- DATASET CONTENT
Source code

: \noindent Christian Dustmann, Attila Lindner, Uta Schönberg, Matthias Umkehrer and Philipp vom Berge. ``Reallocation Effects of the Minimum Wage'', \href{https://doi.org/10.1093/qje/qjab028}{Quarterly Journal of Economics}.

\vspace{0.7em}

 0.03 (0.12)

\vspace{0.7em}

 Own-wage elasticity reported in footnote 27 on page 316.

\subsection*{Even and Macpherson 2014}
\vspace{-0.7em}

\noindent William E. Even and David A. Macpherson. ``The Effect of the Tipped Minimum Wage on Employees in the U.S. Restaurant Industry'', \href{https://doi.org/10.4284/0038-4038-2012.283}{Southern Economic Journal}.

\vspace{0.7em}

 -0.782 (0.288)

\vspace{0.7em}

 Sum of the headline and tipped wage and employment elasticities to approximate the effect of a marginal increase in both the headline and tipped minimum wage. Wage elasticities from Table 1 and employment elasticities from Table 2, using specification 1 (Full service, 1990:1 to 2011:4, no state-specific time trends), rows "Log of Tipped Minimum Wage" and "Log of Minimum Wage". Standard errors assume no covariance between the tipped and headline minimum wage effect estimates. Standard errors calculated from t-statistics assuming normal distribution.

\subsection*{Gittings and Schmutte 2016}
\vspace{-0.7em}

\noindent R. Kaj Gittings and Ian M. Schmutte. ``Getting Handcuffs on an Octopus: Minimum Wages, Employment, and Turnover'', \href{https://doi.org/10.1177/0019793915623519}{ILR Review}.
==
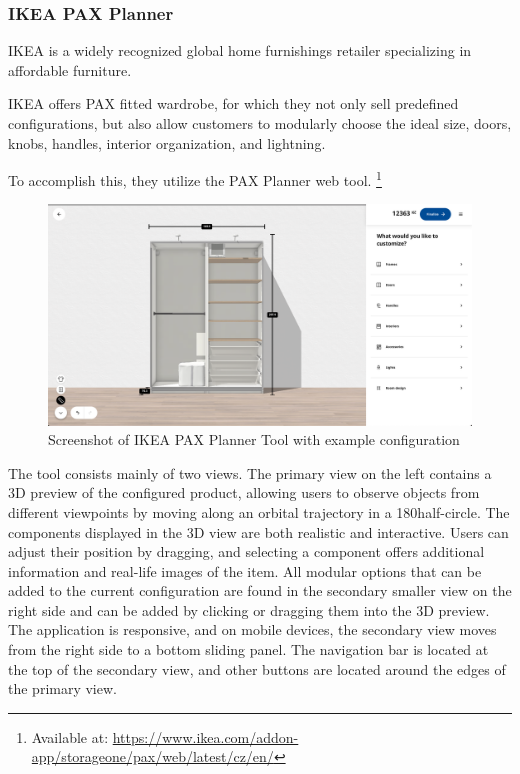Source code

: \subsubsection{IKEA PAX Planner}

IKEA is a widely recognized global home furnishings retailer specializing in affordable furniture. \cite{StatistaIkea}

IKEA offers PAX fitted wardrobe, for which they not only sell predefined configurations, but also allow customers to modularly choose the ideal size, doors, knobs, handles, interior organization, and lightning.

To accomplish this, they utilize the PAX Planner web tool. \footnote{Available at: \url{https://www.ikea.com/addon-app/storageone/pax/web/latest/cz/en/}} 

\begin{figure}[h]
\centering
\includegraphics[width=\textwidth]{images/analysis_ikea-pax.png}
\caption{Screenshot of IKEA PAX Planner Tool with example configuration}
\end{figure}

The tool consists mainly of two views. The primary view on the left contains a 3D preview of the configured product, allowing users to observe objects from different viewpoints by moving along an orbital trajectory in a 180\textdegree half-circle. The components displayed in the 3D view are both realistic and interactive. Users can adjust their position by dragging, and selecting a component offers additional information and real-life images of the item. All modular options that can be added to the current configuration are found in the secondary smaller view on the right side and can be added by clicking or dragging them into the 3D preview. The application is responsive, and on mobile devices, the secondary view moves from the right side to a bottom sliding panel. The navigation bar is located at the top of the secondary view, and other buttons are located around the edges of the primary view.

- WORK INSTRUCTION
Repeat word for word the lines above that run from the line containing "-0.782 (0.288)" through the line containing "Sum of the headline", both ends included, and nothing else.

- WRITTEN RESPONSE
 -0.782 (0.288)

\vspace{0.7em}

 Sum of the headline and tipped wage and employment elasticities to approximate the effect of a marginal increase in both the headline and tipped minimum wage. Wage elasticities from Table 1 and employment elasticities from Table 2, using specification 1 (Full service, 1990:1 to 2011:4, no state-specific time trends), rows "Log of Tipped Minimum Wage" and "Log of Minimum Wage". Standard errors assume no covariance between the tipped and headline minimum wage effect estimates. Standard errors calculated from t-statistics assuming normal distribution.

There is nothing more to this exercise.